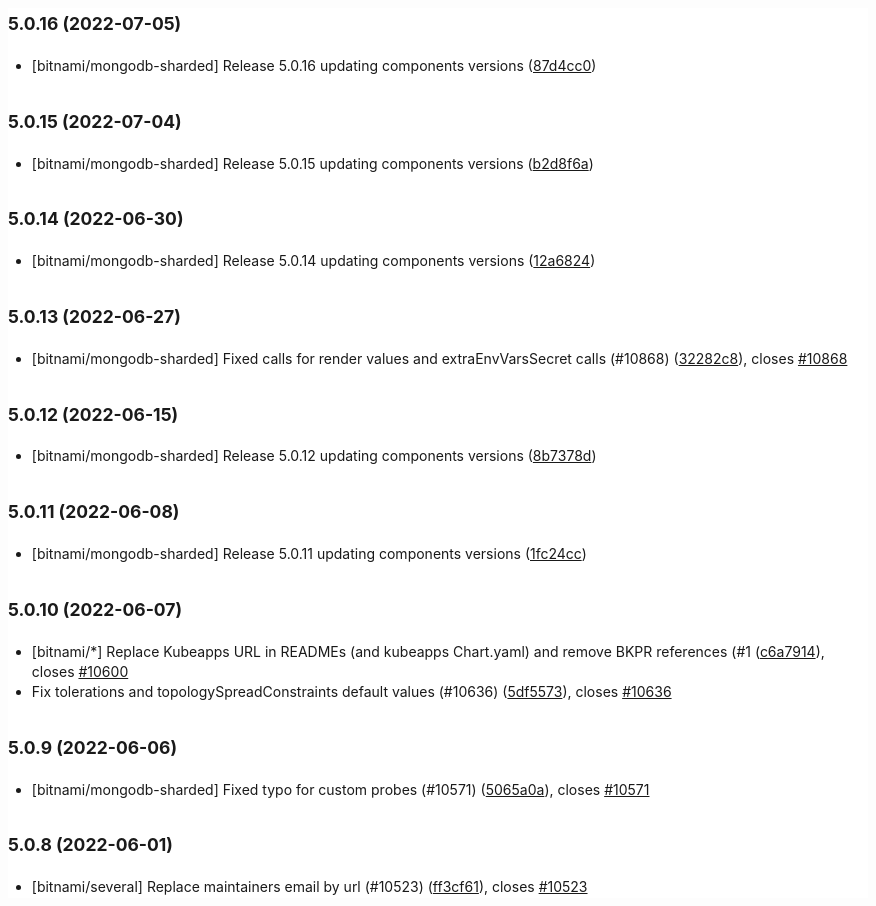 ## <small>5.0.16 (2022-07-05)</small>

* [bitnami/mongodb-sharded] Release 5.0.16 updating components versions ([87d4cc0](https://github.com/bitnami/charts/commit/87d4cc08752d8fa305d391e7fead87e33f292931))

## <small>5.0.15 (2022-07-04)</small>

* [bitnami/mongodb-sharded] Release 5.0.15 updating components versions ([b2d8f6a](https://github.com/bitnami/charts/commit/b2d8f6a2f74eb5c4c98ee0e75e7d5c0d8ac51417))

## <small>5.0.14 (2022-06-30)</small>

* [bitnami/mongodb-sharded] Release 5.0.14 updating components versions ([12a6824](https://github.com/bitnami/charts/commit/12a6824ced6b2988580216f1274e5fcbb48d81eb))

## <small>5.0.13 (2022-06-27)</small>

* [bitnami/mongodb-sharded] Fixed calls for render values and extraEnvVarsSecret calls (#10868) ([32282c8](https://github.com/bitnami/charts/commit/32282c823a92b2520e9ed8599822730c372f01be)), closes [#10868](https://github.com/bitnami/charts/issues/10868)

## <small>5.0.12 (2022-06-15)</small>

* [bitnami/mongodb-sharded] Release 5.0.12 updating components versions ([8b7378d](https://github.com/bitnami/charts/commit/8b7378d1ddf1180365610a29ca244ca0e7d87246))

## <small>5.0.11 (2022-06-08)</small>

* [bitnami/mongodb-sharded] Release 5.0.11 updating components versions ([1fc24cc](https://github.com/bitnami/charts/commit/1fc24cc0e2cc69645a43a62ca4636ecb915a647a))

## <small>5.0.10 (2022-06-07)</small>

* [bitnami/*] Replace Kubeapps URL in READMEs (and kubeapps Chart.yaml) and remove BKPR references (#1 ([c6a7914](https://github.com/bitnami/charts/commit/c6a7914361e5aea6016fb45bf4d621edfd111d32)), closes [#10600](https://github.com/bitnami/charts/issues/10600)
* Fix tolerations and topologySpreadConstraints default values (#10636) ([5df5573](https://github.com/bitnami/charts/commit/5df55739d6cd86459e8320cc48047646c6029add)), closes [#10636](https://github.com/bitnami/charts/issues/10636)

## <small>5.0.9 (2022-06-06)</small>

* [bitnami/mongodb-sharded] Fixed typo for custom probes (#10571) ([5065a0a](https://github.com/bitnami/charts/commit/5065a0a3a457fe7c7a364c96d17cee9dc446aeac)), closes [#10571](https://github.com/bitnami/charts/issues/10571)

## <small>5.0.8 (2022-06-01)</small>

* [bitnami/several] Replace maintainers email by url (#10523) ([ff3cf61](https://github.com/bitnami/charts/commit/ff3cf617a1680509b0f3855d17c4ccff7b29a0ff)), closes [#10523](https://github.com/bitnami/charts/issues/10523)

...

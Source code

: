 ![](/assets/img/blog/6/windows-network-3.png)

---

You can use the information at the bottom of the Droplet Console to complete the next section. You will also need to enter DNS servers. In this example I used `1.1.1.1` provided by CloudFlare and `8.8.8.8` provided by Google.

> _Instructions for the task_
Give again exactly, and only, the lines above starting at the one with "## <small>5.0.12 (2022-06-15)</small>" and ending at the one with "[bitnami/several] Replace maintainers".

> _Answer box_
## <small>5.0.12 (2022-06-15)</small>

* [bitnami/mongodb-sharded] Release 5.0.12 updating components versions ([8b7378d](https://github.com/bitnami/charts/commit/8b7378d1ddf1180365610a29ca244ca0e7d87246))

## <small>5.0.11 (2022-06-08)</small>

* [bitnami/mongodb-sharded] Release 5.0.11 updating components versions ([1fc24cc](https://github.com/bitnami/charts/commit/1fc24cc0e2cc69645a43a62ca4636ecb915a647a))

## <small>5.0.10 (2022-06-07)</small>

* [bitnami/*] Replace Kubeapps URL in READMEs (and kubeapps Chart.yaml) and remove BKPR references (#1 ([c6a7914](https://github.com/bitnami/charts/commit/c6a7914361e5aea6016fb45bf4d621edfd111d32)), closes [#10600](https://github.com/bitnami/charts/issues/10600)
* Fix tolerations and topologySpreadConstraints default values (#10636) ([5df5573](https://github.com/bitnami/charts/commit/5df55739d6cd86459e8320cc48047646c6029add)), closes [#10636](https://github.com/bitnami/charts/issues/10636)

## <small>5.0.9 (2022-06-06)</small>

* [bitnami/mongodb-sharded] Fixed typo for custom probes (#10571) ([5065a0a](https://github.com/bitnami/charts/commit/5065a0a3a457fe7c7a364c96d17cee9dc446aeac)), closes [#10571](https://github.com/bitnami/charts/issues/10571)

## <small>5.0.8 (2022-06-01)</small>

* [bitnami/several] Replace maintainers email by url (#10523) ([ff3cf61](https://github.com/bitnami/charts/commit/ff3cf617a1680509b0f3855d17c4ccff7b29a0ff)), closes [#10523](https://github.com/bitnami/charts/issues/10523)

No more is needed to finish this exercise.